__Task objective__: Restate word for word the entries below, starting with the line with "[Stream]: stream.html#stream_stream" and continuing through the line with "[tls.Server]: #tls_class_tls_server". Include both of those lines and no others.

Top of Material provided

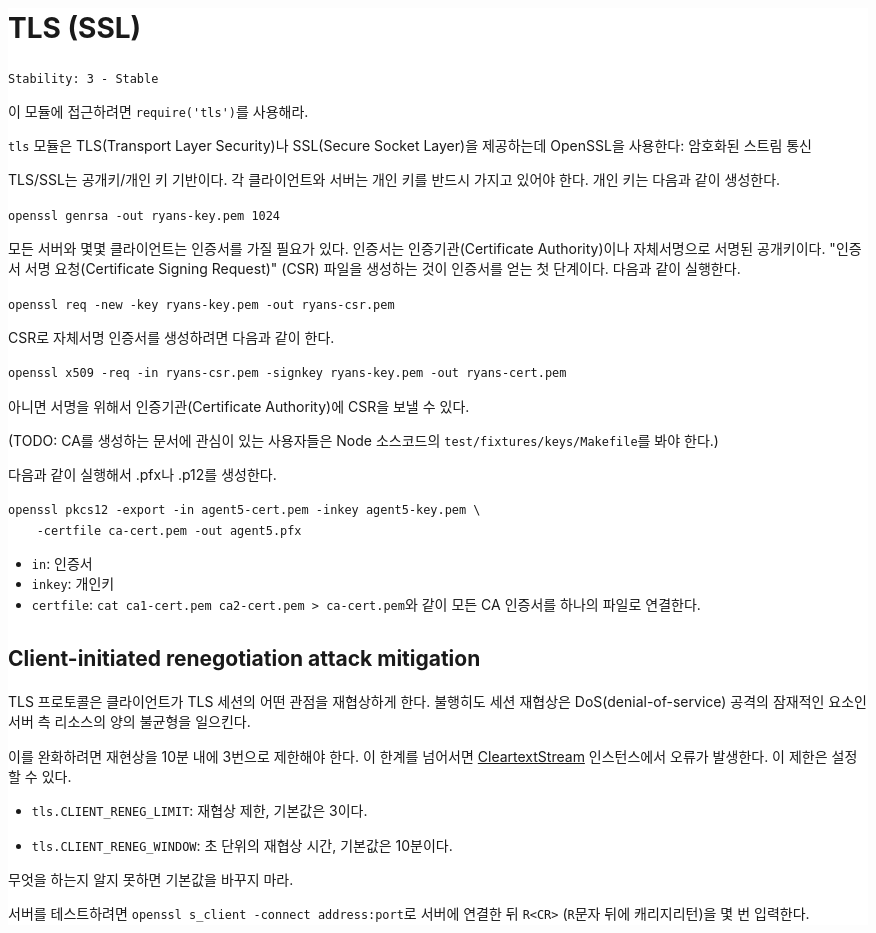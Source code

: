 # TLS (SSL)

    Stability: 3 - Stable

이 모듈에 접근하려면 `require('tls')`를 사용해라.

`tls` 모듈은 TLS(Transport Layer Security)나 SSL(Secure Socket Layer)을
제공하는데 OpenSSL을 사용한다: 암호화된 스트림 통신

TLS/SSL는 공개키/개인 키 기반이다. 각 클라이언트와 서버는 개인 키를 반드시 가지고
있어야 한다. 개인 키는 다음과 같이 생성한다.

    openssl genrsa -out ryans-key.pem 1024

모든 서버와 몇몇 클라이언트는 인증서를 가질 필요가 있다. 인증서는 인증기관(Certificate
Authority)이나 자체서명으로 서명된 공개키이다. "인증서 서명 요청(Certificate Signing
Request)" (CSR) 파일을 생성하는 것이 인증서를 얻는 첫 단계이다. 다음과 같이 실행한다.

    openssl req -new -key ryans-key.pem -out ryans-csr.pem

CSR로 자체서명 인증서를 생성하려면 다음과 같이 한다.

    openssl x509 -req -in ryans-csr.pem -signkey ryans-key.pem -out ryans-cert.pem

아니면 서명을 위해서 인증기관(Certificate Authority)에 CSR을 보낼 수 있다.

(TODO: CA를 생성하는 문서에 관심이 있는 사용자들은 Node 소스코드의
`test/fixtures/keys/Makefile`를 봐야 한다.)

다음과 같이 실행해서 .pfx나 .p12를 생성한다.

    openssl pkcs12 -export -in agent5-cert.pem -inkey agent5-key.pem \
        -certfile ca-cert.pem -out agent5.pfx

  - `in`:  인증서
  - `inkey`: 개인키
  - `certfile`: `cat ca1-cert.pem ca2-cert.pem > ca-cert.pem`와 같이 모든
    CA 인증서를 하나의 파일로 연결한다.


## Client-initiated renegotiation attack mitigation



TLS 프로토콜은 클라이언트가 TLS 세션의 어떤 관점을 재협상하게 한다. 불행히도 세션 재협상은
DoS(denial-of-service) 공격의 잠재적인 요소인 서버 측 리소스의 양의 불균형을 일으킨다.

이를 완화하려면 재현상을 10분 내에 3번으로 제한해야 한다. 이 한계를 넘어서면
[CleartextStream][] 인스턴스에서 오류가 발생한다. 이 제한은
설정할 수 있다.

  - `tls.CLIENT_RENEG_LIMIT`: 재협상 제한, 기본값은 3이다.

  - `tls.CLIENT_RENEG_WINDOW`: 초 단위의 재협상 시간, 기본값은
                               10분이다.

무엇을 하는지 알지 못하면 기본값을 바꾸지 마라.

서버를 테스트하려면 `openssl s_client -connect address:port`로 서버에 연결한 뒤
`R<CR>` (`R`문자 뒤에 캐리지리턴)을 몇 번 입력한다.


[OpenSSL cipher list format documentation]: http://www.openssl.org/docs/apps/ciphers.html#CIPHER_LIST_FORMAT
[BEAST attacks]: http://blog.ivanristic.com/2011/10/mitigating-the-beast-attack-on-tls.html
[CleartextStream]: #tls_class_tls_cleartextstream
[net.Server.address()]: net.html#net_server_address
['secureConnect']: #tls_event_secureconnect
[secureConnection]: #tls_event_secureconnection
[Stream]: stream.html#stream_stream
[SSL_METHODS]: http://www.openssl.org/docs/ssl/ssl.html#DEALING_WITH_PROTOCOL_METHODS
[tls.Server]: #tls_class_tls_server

Bottom of Material provided
Top of Material provided

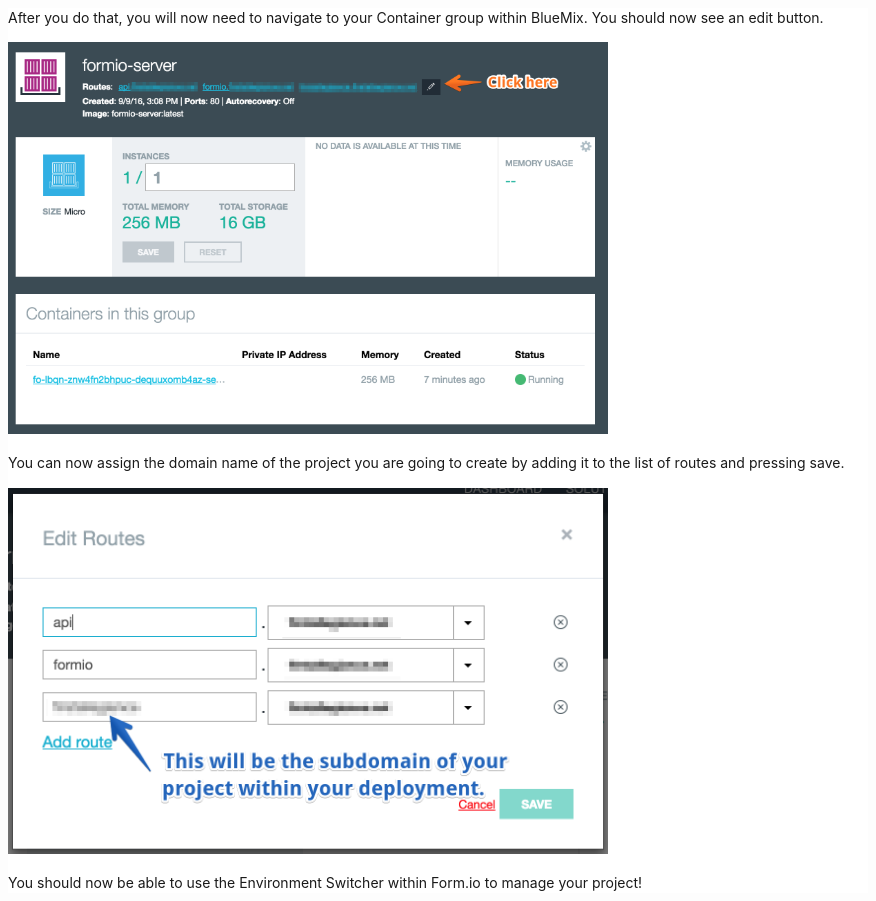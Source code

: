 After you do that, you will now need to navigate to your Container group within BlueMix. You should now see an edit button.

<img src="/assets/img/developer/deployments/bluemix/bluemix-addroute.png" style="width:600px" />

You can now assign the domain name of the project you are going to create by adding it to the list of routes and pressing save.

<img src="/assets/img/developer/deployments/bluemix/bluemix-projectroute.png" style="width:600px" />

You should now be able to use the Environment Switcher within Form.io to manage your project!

Bottom of Material provided
Top of Material provided

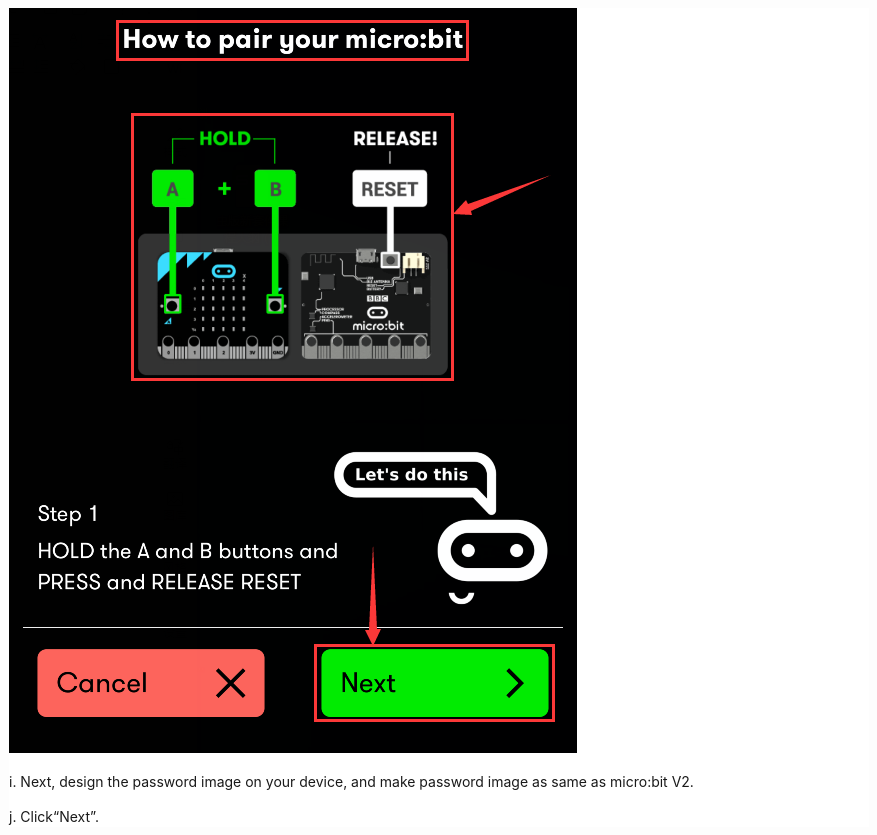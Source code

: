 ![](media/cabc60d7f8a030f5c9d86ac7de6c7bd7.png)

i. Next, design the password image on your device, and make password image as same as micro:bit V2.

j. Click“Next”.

Bottom of Material provided

__Solution for this exercise__:
[Stream]: stream.html#stream_stream
[SSL_METHODS]: http://www.openssl.org/docs/ssl/ssl.html#DEALING_WITH_PROTOCOL_METHODS
[tls.Server]: #tls_class_tls_server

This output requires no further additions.